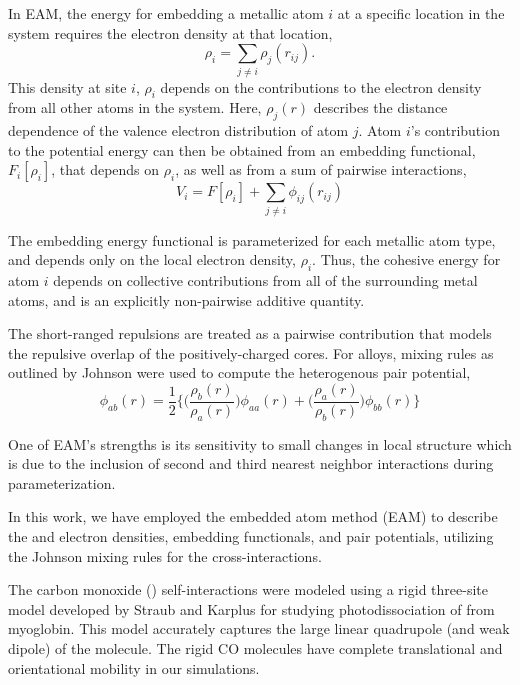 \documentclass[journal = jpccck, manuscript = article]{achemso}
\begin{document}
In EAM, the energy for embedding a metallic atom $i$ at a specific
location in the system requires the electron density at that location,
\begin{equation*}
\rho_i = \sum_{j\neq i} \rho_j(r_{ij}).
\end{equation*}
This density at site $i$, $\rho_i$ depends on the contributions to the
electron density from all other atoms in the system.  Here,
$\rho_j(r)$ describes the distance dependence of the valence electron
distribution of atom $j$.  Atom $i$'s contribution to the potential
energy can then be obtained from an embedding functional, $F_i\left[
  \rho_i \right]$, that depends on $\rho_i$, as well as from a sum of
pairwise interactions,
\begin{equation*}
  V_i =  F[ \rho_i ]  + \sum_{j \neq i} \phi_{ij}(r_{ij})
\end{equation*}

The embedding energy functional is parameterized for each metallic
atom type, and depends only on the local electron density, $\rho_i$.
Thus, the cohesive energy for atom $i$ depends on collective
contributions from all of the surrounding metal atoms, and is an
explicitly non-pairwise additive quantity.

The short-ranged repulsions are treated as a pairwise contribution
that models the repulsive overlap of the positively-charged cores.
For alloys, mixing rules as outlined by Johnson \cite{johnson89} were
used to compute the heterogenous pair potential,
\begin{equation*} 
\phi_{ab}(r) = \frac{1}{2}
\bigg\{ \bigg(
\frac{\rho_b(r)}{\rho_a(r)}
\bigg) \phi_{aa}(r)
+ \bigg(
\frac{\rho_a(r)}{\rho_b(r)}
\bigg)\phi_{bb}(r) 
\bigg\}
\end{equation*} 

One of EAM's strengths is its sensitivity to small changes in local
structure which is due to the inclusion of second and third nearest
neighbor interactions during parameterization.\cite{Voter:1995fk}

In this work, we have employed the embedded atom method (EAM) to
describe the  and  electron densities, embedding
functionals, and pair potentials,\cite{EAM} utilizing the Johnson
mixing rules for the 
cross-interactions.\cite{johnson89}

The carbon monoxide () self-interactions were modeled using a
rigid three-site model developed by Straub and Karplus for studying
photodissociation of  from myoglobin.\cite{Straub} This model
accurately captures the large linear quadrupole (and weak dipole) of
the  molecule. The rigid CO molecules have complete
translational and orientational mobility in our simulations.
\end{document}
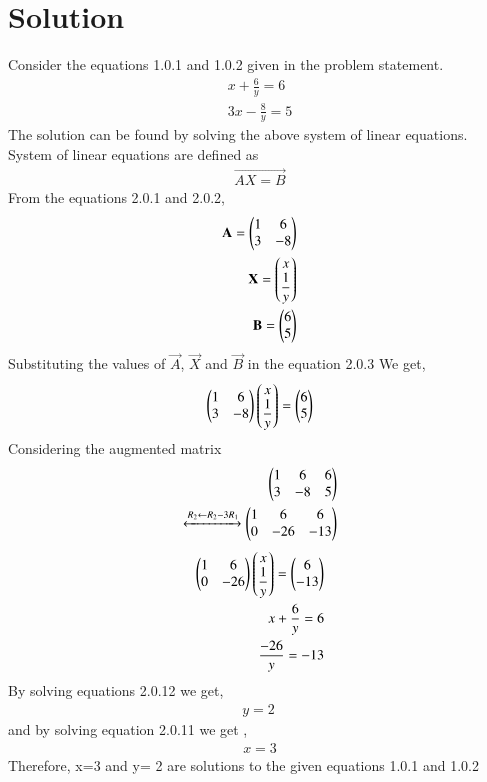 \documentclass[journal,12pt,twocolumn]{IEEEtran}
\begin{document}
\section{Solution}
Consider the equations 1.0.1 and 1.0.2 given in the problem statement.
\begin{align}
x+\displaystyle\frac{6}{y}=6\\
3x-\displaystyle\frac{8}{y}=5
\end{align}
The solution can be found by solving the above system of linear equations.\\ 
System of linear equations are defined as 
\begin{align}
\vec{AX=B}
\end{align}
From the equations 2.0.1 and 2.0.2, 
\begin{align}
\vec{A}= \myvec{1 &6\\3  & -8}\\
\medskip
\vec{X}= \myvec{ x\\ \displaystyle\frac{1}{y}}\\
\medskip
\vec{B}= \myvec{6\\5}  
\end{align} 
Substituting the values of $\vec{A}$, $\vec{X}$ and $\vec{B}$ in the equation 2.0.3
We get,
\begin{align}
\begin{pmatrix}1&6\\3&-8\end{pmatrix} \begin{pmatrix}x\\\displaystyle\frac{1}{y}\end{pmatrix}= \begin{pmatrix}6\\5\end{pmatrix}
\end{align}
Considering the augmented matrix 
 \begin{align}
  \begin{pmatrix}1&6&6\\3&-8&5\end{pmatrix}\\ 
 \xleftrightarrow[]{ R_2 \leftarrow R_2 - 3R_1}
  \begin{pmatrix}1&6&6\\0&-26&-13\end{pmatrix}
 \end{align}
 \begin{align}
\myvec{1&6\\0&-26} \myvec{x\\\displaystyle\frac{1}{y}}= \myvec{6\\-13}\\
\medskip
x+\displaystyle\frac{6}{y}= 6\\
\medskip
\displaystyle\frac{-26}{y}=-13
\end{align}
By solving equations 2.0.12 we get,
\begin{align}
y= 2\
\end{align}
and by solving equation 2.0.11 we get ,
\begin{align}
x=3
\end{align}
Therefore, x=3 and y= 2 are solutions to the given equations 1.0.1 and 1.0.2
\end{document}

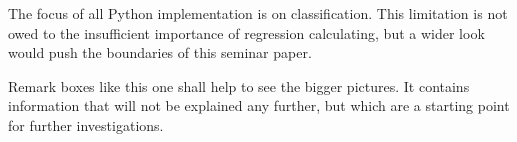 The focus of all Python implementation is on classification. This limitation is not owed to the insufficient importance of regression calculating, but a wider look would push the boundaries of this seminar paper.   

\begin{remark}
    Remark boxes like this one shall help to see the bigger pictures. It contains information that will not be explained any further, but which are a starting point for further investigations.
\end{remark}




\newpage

§ §

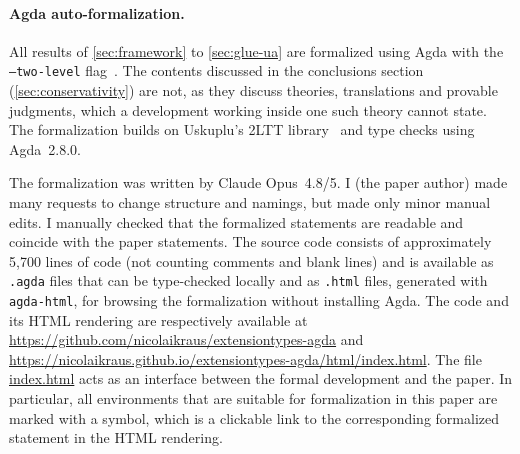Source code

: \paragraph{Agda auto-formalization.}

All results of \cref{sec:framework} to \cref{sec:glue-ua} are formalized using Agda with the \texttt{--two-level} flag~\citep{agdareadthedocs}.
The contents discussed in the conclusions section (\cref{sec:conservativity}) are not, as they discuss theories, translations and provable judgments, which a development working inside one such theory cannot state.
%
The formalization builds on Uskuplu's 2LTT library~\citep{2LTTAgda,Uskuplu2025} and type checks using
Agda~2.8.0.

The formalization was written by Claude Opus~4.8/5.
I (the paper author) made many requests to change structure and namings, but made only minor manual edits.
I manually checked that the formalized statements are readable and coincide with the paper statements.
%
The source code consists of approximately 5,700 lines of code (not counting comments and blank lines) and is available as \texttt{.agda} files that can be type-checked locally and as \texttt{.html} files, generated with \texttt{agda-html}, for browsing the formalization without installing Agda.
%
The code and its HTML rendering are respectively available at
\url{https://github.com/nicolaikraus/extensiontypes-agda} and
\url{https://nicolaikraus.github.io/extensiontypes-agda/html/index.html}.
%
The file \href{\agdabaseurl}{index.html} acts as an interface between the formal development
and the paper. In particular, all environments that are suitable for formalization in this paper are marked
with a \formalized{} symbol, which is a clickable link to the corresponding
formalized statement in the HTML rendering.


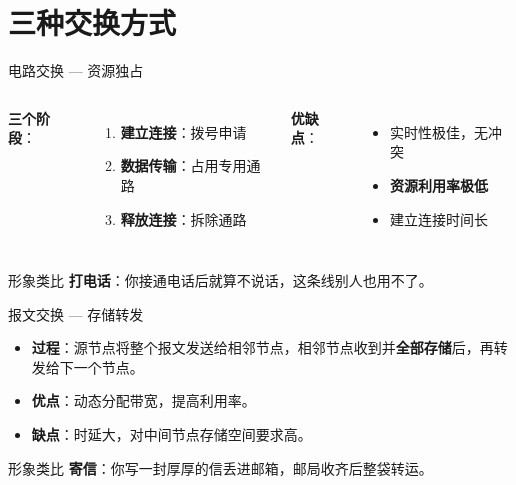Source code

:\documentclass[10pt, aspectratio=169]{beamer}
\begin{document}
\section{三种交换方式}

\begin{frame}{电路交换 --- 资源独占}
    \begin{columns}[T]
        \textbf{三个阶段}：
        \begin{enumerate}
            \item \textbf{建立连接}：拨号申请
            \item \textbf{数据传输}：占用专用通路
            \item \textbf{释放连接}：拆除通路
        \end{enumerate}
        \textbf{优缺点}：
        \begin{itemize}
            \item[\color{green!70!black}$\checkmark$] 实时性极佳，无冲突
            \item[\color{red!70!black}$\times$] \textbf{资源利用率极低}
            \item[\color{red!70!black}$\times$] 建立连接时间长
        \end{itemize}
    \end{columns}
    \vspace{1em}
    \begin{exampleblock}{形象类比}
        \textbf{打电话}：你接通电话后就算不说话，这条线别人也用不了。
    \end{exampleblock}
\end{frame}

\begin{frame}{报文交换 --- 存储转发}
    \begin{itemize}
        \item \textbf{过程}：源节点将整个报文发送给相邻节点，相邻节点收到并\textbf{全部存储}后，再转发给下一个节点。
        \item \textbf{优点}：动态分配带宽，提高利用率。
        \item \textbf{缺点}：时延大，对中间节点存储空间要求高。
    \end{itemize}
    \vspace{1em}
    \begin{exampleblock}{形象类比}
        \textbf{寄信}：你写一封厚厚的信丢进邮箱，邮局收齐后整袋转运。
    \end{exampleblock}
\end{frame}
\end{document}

§ §

■ Task item: Say how many lines in the data hold the string "site", and say nothing else.

■ Answer box: 2